C’est presque rassurant, même.
Oui, j’ai toujours dit que soit les gens m’aiment soit ils me détestent. Il n’y a pas de juste milieu (rires).

Qu’est-ce que ça fait d’être sur Ipecac, le label de Mike Patton, où tu es entouré principalement de groupes de rock ?
Ils ont changé ma vie ! Mike nous a vraiment permis de nous faire un nom. On avait déjà sorti des disques avant mais si j’en suis là aujourd’hui, c’est grâce à lui. Ce label, c’est ma famille. Melvins, Isis – le groupe, je précise pour pas que tout le monde flippe (rires) -, Patton, Fantômas, tous ces groupes… Les tournées et les concerts qu’on a faits ensemble, je ne changerais tous ces souvenirs pour rien au monde ! Le fait de toujours sortir des disques pour eux, c’est cool ! J’ai été honoré qu’ils me demandent parfois ce que je pense de groupes qu’ils réfléchissent à intégrer au label. Greg (Werckma, cofondateur du label, ndr) me dit que je fais partie des directeurs du label maintenant (rires). Mais c’est cool d’être respecté par des poids lourds comme eux, des gens que j’admire, le fait que je les considère comme la famille et des amis maintenant, c’est une très bonne chose. Je ferai toujours des projets sur d’autres labels, et les gens hallucinent parfois que je fasse ça “qu’est ce qu’il s’est passé ?“. Rien ! Ipecac, c’est ma famille, je ne la quitterai jamais ! Parfois, je collabore ailleurs mais je reviens toujours à la maison.

Comment est Mike Patton comme manager ? J’ai du mal à l’imaginer en businessman !
C’est surtout Greg qui dirige le label. Mike décide avec lui quels groupes sortir, et c’est souvent des groupes que Mike a croisés ou qu’il apprécie. Mike veut sortir tout ce qu’il adore et Greg gère l’aspect business. C’est un peu ça la dynamique entre les deux.
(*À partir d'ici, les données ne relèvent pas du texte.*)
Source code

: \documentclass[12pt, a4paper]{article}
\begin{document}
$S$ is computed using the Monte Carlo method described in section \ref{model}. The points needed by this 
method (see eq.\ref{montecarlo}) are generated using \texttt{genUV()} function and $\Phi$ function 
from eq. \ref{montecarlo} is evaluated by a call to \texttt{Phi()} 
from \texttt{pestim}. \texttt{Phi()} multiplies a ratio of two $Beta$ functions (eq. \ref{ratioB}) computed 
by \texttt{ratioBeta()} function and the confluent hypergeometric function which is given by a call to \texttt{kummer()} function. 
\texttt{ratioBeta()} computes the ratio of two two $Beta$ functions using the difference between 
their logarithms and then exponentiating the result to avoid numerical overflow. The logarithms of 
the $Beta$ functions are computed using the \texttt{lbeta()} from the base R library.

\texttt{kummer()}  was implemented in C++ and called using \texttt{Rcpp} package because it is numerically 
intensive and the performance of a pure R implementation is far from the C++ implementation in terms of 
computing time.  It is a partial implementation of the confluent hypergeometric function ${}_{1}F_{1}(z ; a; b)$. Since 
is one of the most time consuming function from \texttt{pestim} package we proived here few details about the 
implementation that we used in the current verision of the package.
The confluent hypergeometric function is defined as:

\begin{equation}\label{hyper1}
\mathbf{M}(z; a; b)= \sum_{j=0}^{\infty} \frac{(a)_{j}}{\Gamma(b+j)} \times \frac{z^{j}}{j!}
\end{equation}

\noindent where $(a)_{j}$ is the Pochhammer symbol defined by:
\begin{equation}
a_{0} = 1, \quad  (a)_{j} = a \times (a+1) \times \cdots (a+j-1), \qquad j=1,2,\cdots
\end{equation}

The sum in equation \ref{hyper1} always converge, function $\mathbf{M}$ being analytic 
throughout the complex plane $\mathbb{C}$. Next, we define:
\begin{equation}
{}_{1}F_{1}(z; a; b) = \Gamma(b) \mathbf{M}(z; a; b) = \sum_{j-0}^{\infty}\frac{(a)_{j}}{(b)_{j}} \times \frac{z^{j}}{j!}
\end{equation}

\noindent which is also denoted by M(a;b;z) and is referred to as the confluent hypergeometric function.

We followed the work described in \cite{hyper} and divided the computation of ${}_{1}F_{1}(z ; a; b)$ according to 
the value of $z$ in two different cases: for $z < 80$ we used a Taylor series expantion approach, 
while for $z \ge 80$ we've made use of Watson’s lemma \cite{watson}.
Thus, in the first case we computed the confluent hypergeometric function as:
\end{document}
Mike est super, c’est un bourreau de travail, toujours occupé, il travaille constamment sur des millions de projets mais honnêtement c’est un des mecs les plus terre à terre et normaux que je connaisse. Les gens hallucinent que je dise ça parce qu’ils s’attendent à ce qu’il soit excentrique, mais ce n’est pas le cas.

C’est seulement sur scène.
Oui, il est comme ça sur scène, comme nous tous. Mais en dehors de la scène, il est très professionnel, c’est un chanteur incroyable qui travaille beaucoup trop (rires) ! On a déjà parlé de faire de la musique ensemble mais on verra. Je ne sais pas si on aura le temps (rires). Il y a trop de projets ! Un de ces jours…

“Tout l’argent que je gagne en tournée part dans mon studio et dans ma collection de disques. Je me fous des vêtements, des voitures, de tout ça. Je ne m’intéresse qu’au matériel de musique et aux vinyles (rires) !”

Un groupe avec lequel tu as collaboré, c’est les Young Gods. C’était un groupe important pour toi ?
Honnêtement, je ne les connaissais pas très bien. Ce sont les Eurockéennes qui ont initié ce projet, et c’était une idée géniale ! Cette collaboration était vraiment un moment incroyable, c’était très intense. On était ensemble pendant deux ou trois semaines, à écrire, répéter, puis à commencé à jouer dans des petites salles avant de jouer sur la grande scène des Eurockéennes. C’était génial, mec ! Et ce sont des frères, dès que je passe en Suisse, on essaie de se voir. Il y a tellement de groupes avec qui j’aimerais de nouveau collaborer mais c’est une question de disponibilités, d’agenda… En tout cas, ce sont de bonnes personnes. Et depuis lors, j’ai découvert à quel point ils étaient importants, je suis embarrassé de le dire. Beaucoup de gens réagissaient en me disant “woow, tu as joué avec les Young Gods !“. C’est fou tous les gens qui les adorent, et tous les artistes qu’ils ont influencés.

Je pensais à eux car ils viennent de sortir deux singles de leur nouvel album, et ils sont géniaux (l’interview a été réalisée avant la sortie de l’album, ndr) ! Je me demandais si tu les avais entendus…
Non, pas encore. Il faudra que j’écoute ça !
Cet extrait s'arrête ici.